Hotel groups have doubled their presence as domestic demand grows in Australasia, Michael Taylor writes.

More than nine million travellers visited Australia in 2018, setting a new record. That represents an increase of 65 per cent over the last 10 years, Deloitte Australia reports.

Economic and political uncertainty in some of the country’s most important source markets, however, could lead to slower growth in foreign arrivals over the next few years. Fortunately, the slowdown in the growth of overseas visitation is being offset by growing domestic demand.

“Domestic trips are forecast to grow by 4.2 per cent, and visitor nights by 3.8 per cent, each year on average over the next three years,” Deloitte says.

Best Western International (BWI) entered the Australasian market 40 years ago under an affiliate relationship.
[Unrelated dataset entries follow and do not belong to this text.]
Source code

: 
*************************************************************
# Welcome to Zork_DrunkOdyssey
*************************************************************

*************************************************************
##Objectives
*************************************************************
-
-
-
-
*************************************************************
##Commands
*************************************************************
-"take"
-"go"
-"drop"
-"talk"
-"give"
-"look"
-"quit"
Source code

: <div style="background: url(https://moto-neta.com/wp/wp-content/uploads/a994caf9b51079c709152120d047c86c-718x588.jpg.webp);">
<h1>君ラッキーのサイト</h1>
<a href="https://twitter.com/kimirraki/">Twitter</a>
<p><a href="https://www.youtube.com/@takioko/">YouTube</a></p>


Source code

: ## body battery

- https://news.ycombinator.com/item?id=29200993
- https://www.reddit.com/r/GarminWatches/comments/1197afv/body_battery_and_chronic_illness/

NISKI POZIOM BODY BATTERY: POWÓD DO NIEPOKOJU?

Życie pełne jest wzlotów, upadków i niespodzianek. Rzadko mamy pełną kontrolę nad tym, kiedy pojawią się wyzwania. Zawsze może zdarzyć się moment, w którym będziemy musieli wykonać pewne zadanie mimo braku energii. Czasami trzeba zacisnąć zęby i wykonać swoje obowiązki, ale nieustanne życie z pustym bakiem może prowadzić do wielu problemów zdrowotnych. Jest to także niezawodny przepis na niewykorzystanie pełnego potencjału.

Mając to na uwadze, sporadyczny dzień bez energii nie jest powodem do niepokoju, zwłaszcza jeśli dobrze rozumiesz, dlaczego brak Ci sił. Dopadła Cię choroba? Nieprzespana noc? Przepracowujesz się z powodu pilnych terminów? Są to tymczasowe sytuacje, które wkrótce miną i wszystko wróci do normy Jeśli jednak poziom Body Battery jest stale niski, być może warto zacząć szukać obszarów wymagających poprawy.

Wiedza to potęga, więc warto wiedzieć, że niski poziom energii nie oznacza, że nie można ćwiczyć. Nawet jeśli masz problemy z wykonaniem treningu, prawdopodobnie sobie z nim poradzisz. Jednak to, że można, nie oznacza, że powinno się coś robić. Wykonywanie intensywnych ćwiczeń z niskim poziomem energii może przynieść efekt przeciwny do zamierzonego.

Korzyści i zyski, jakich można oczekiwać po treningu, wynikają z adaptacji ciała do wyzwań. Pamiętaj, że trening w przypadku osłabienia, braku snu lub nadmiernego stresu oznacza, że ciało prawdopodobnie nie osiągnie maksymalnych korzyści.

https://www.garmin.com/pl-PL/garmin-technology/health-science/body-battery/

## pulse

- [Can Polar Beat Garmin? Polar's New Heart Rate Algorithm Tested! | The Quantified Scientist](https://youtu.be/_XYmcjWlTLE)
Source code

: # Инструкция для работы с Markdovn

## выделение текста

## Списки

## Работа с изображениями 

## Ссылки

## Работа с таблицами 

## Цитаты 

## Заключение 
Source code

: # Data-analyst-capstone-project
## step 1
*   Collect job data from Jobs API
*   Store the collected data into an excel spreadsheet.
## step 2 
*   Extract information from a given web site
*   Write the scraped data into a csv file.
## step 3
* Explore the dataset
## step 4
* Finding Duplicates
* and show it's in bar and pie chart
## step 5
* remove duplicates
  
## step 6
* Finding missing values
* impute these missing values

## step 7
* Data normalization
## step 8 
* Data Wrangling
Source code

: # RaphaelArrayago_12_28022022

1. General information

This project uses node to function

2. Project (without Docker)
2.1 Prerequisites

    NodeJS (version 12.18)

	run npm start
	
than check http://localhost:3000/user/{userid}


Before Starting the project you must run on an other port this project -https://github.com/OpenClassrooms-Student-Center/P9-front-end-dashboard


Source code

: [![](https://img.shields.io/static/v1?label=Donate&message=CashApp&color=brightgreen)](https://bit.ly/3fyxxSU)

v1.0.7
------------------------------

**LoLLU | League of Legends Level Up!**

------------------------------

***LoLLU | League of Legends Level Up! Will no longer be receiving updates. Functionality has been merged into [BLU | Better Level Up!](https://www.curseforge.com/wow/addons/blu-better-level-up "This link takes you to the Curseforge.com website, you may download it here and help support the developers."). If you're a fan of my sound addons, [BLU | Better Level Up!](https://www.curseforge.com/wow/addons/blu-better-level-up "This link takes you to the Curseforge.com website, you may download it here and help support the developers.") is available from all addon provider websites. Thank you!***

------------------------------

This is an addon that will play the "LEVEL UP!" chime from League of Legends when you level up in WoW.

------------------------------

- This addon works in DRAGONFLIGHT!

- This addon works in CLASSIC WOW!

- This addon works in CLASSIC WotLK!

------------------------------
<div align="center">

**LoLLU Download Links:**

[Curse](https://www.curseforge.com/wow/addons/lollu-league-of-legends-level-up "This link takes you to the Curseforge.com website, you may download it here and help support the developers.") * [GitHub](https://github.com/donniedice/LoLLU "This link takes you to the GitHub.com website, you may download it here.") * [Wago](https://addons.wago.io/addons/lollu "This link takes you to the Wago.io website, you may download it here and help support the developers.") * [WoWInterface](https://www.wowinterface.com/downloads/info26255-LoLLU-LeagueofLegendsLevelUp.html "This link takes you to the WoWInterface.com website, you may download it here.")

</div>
Last summer, BWI implemented property-direct relationships for all of its hotels directly with Best Western International. The group currently has 106 hotels in Australasia with more than 4,300 rooms.
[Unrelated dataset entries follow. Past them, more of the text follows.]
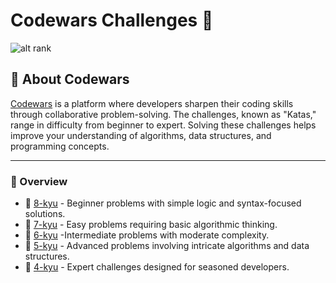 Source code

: # Codewars Challenges 🥋

![alt rank](https://www.codewars.com/users/hayatul-islam/badges/large)

## 🌟 About Codewars

[Codewars](https://www.codewars.com/) is a platform where developers sharpen their coding skills through collaborative problem-solving. The challenges, known as "Katas," range in difficulty from beginner to expert. Solving these challenges helps improve your understanding of algorithms, data structures, and programming concepts.

---

### 📂 Overview

- 📘 [8-kyu](https://github.com/hayatul-islam/DSA-Problems-Solving/blob/main/Codewars/8-KYU/README.md) - Beginner problems with simple logic and syntax-focused solutions.
- 📗 [7-kyu](https://github.com/hayatul-islam/DSA-Problems-Solving/blob/main/Codewars/7-KYU/README.md) - Easy problems requiring basic algorithmic thinking.
- 📙 [6-kyu]() -Intermediate problems with moderate complexity.
- 📕 [5-kyu]() - Advanced problems involving intricate algorithms and data structures.
- 📓 [4-kyu]() - Expert challenges designed for seasoned developers.
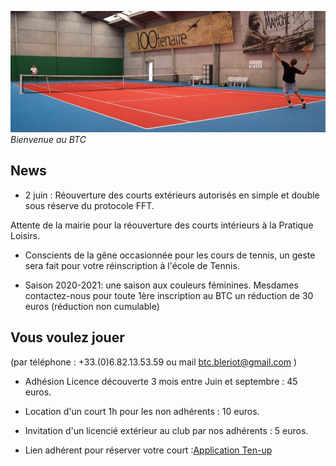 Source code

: <!-- Global site tag (gtag.js) - Google Analytics -->
<script async src="https://www.googletagmanager.com/gtag/js?id=UA-115452034-1"></script>
<script>
window.dataLayer = window.dataLayer || [];
function gtag(){dataLayer.push(arguments);}
gtag('js', new Date());
g tag('config', 'UA-115452034-1');
</script>
<!-- Google console -->
<meta name="google-site-verification" content="XZumSnzjNbmRUgdDw-UvmgAb8vNGa0UqQH4Vtfdbbys" />


![](img/courtAfficheE.jpg) *Bienvenue au BTC* 


## News 

* 2 juin : Réouverture des courts extérieurs autorisés en simple et double sous réserve du protocole FFT. 

Attente de la mairie pour la réouverture des courts intérieurs à la Pratique Loisirs.


* Conscients de la gêne occasionnée pour les cours de tennis, un geste sera fait pour votre réinscription à l'école de Tennis.

* Saison 2020-2021: une saison aux couleurs féminines. Mesdames contactez-nous pour toute 1ère inscription au BTC un réduction de 30 euros (réduction non cumulable)


## Vous voulez jouer 

(par téléphone : +33.(0)6.82.13.53.59 ou mail btc.bleriot@gmail.com )

* Adhésion Licence découverte 3 mois entre Juin et septembre : 45 euros.  

* Location d'un court 1h pour les non adhérents : 10 euros. 

* Invitation d'un licencié extérieur au club par nos adhérents : 5 euros.

* Lien adhérent pour réserver votre court :[Application Ten-up](https://tenup.fft.fr/club/56620174) 




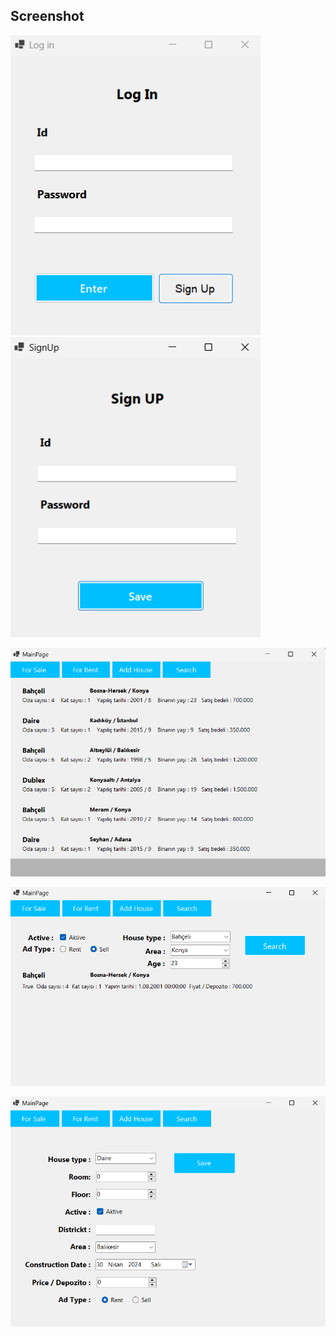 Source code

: ## Screenshot

<p float="left">
  <img src="/screenshots/Login.png" width="400" height="480"/>
  &nbsp;&nbsp;&nbsp;&nbsp;
  <img src="/screenshots/Signup.png" width="400" height="480" /> 
</p>

![Uygulama Ekran Görüntüsü](/screenshots/Main.png)

![Uygulama Ekran Görüntüsü](/screenshots/Search.png)

![Uygulama Ekran Görüntüsü](/screenshots/AddHouse.png)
“The domestic market is really important for our hotels, particularly as the dynamics of travel are changing in Australia from the emergence of low cost carriers in recent years through Virgin, Jetstar, etc., which has meant there’s been a dramatic increase in domestic travel as well as a strong growth in outbound travel,” says Graham Perry,

Managing Director, Australasia, Best Western Hotels & Resorts. “We work with our hotels to make sure that the domestic market contributes not only to filling weekend but also weekday occupancy.”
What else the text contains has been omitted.